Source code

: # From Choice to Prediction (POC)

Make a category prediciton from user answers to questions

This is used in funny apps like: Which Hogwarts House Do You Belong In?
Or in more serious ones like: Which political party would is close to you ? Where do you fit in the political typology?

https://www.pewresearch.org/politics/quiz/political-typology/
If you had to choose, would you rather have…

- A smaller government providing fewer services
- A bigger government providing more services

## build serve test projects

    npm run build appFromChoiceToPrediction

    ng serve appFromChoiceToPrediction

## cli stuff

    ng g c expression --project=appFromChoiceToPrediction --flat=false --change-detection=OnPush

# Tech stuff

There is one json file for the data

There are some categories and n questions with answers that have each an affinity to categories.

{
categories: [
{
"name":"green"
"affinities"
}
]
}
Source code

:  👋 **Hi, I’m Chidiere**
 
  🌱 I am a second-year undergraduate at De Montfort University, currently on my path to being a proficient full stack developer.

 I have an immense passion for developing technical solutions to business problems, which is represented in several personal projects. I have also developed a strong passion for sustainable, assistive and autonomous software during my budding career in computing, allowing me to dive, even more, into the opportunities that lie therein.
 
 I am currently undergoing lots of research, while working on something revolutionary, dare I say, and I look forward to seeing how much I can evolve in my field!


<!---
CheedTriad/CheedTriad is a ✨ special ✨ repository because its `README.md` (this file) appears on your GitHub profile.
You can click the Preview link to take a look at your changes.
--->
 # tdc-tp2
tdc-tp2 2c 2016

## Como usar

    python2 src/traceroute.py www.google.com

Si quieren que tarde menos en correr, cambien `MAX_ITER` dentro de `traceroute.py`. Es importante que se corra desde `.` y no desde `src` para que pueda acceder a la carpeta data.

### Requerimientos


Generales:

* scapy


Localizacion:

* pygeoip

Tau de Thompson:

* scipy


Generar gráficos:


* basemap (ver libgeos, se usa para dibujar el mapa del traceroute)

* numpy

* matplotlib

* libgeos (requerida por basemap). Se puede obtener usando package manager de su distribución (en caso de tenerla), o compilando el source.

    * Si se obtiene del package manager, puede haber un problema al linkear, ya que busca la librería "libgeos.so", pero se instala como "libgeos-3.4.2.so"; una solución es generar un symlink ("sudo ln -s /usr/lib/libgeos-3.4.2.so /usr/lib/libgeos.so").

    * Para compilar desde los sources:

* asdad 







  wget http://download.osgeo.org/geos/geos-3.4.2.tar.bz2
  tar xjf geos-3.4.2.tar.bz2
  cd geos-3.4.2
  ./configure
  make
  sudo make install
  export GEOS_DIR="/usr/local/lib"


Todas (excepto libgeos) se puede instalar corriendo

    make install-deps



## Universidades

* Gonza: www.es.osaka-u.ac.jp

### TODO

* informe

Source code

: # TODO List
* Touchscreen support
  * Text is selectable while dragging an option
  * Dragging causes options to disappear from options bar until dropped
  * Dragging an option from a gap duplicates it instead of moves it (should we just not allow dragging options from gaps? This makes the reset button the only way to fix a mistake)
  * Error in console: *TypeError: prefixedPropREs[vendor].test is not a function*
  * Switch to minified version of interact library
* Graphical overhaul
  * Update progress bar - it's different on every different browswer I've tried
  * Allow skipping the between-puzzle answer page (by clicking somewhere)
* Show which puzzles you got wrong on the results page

» WORK TO COMPLETE
Return every line of the listing, word for word.

» FINISHED TASK
Source code

: # From Choice to Prediction (POC)

Make a category prediciton from user answers to questions

This is used in funny apps like: Which Hogwarts House Do You Belong In?
Or in more serious ones like: Which political party would is close to you ? Where do you fit in the political typology?

https://www.pewresearch.org/politics/quiz/political-typology/
If you had to choose, would you rather have…

- A smaller government providing fewer services
- A bigger government providing more services

## build serve test projects

    npm run build appFromChoiceToPrediction

    ng serve appFromChoiceToPrediction

## cli stuff

    ng g c expression --project=appFromChoiceToPrediction --flat=false --change-detection=OnPush

# Tech stuff

There is one json file for the data

There are some categories and n questions with answers that have each an affinity to categories.

{
categories: [
{
"name":"green"
"affinities"
}
]
}
Source code

:  👋 **Hi, I’m Chidiere**
 
  🌱 I am a second-year undergraduate at De Montfort University, currently on my path to being a proficient full stack developer.

 I have an immense passion for developing technical solutions to business problems, which is represented in several personal projects. I have also developed a strong passion for sustainable, assistive and autonomous software during my budding career in computing, allowing me to dive, even more, into the opportunities that lie therein.
 
 I am currently undergoing lots of research, while working on something revolutionary, dare I say, and I look forward to seeing how much I can evolve in my field!


<!---
CheedTriad/CheedTriad is a ✨ special ✨ repository because its `README.md` (this file) appears on your GitHub profile.
You can click the Preview link to take a look at your changes.
--->
 # tdc-tp2
tdc-tp2 2c 2016

## Como usar

    python2 src/traceroute.py www.google.com

Si quieren que tarde menos en correr, cambien `MAX_ITER` dentro de `traceroute.py`. Es importante que se corra desde `.` y no desde `src` para que pueda acceder a la carpeta data.

### Requerimientos


Generales:

* scapy


Localizacion:

* pygeoip

Tau de Thompson:

* scipy


Generar gráficos:


* basemap (ver libgeos, se usa para dibujar el mapa del traceroute)

* numpy

* matplotlib

* libgeos (requerida por basemap). Se puede obtener usando package manager de su distribución (en caso de tenerla), o compilando el source.

    * Si se obtiene del package manager, puede haber un problema al linkear, ya que busca la librería "libgeos.so", pero se instala como "libgeos-3.4.2.so"; una solución es generar un symlink ("sudo ln -s /usr/lib/libgeos-3.4.2.so /usr/lib/libgeos.so").

    * Para compilar desde los sources:

* asdad 







  wget http://download.osgeo.org/geos/geos-3.4.2.tar.bz2
  tar xjf geos-3.4.2.tar.bz2
  cd geos-3.4.2
  ./configure
  make
  sudo make install
  export GEOS_DIR="/usr/local/lib"


Todas (excepto libgeos) se puede instalar corriendo

    make install-deps



## Universidades

* Gonza: www.es.osaka-u.ac.jp

### TODO

* informe

Source code

: # TODO List
* Touchscreen support
  * Text is selectable while dragging an option
  * Dragging causes options to disappear from options bar until dropped
  * Dragging an option from a gap duplicates it instead of moves it (should we just not allow dragging options from gaps? This makes the reset button the only way to fix a mistake)
  * Error in console: *TypeError: prefixedPropREs[vendor].test is not a function*
  * Switch to minified version of interact library
* Graphical overhaul
  * Update progress bar - it's different on every different browswer I've tried
  * Allow skipping the between-puzzle answer page (by clicking somewhere)
* Show which puzzles you got wrong on the results page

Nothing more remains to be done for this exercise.